Source : HAS, « Outils de sécurisation et d'autoévaluation de l'administration des médicaments » et travaux sur le risque médicamenteux en établissement, 2020.

L'audio de la séance (4 min 31)
Télécharger le MP3 — utile si le réseau est faible dans l'unité.
La question de la séance :
Qui a déjà rattrapé une erreur ou un oubli de médicament ? Qu'est-ce qui a permis de l'attraper à temps ?

Les 10 minutes, à l'essentiel

Partez d'un résident que toute l'équipe connaît. Posez la question de la séance. Laissez parler — l'animateur écoute, note, relance. Trois repères seulement :

La trace : deux lignes dans le cahier de l'unité — date, thème, ce qu'on retient, qui transmet.  ·  Besoin d'un cadre plus détaillé ? Aide méthodologique

Lire le texte de l'audio

Bonjour à toutes et à tous. Aujourd'hui, quinze minutes pour parler de quelque chose qu'on croise tous les jours sans toujours le regarder : le médicament. Vous allez peut-être penser : le médicament, c'est l'affaire de l'infirmière. Justement, non. La Haute Autorité de Santé a beaucoup travaillé sur la sécurité du médicament en établissement, et son message tient en une phrase : tout le monde fait partie du circuit. Y compris vous. Y compris le résident lui-même.

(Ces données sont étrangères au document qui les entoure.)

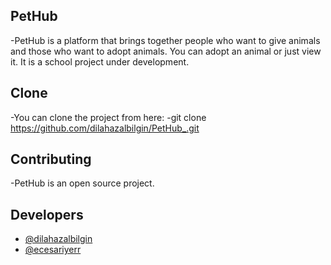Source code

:## PetHub
-PetHub is a platform that brings together people who want to give animals and those who want to adopt animals. You can adopt an animal or just view it. It is a school project under development.
## Clone
-You can clone the project from here:
-git clone https://github.com/dilahazalbilgin/PetHub_.git
## Contributing
-PetHub is an open source project. 
## Developers
- [@dilahazalbilgin](https://github.com/dilahazalbilgin)
- [@ecesariyerr](https://github.com/ecesariyerr)
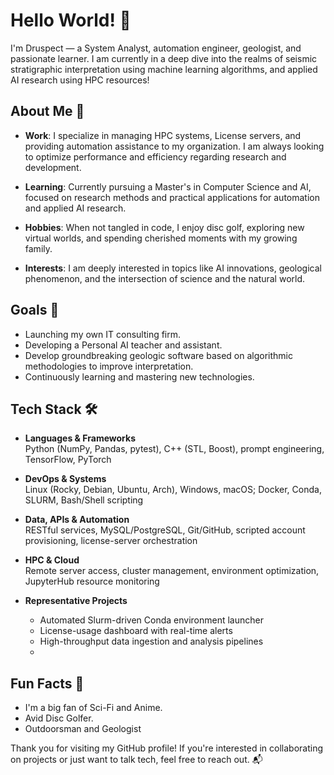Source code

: # Hello World! 👋

I'm Druspect — a System Analyst, automation engineer, geologist, and passionate learner. I am currently in a deep dive into the realms of seismic stratigraphic interpretation using machine learning algorithms, and applied AI research using HPC resources!

## About Me 🚀

- **Work**: I specialize in managing HPC systems, License servers, and providing automation assistance to my organization. I am always looking to optimize performance and efficiency regarding research and development.
  
- **Learning**: Currently pursuing a Master's in Computer Science and AI, focused on research methods and practical applications for automation and applied AI research.
  
- **Hobbies**: When not tangled in code, I enjoy disc golf, exploring new virtual worlds, and spending cherished moments with my growing family.
  
- **Interests**: I am deeply interested in topics like AI innovations, geological phenomenon, and the intersection of science and the natural world.

## Goals 🎯

- Launching my own IT consulting firm.
- Developing a Personal AI teacher and assistant.
- Develop groundbreaking geologic software based on algorithmic methodologies to improve interpretation.
- Continuously learning and mastering new technologies.

## Tech Stack 🛠️

- **Languages & Frameworks**  
  Python (NumPy, Pandas, pytest), C++ (STL, Boost), prompt engineering, TensorFlow, PyTorch

- **DevOps & Systems**  
  Linux (Rocky, Debian, Ubuntu, Arch), Windows, macOS; Docker, Conda, SLURM, Bash/Shell scripting

- **Data, APIs & Automation**  
  RESTful services, MySQL/PostgreSQL, Git/GitHub, scripted account provisioning, license-server orchestration

- **HPC & Cloud**  
  Remote server access, cluster management, environment optimization, JupyterHub resource monitoring

- **Representative Projects**  
  - Automated Slurm-driven Conda environment launcher  
  - License-usage dashboard with real-time alerts  
  - High-throughput data ingestion and analysis pipelines
  -   

## Fun Facts 🌟

- I'm a big fan of Sci-Fi and Anime.
- Avid Disc Golfer.
- Outdoorsman and Geologist


Thank you for visiting my GitHub profile! If you're interested in collaborating on projects or just want to talk tech, feel free to reach out. 📬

Première idée : nos résidents sont particulièrement exposés. Les personnes âgées prennent souvent beaucoup de médicaments, plusieurs fois par jour, prescrits parfois par plusieurs médecins. Plus il y a de médicaments, plus le risque d'erreur ou d'effet indésirable augmente. Et le circuit du médicament, c'est une chaîne : la prescription, la préparation, la distribution, la prise, puis la surveillance. Chaque maillon compte. L'infirmière en porte une grande partie, mais elle ne peut pas tout voir. Vous, vous êtes là au moment du repas, de la toilette, du coucher. Vous voyez ce que personne d'autre ne voit. L'ASH qui fait la chambre, l'AS qui aide au repas, l'AMP qui accompagne l'après-midi : chacun de vous est un maillon de cette chaîne. Un maillon qui voit.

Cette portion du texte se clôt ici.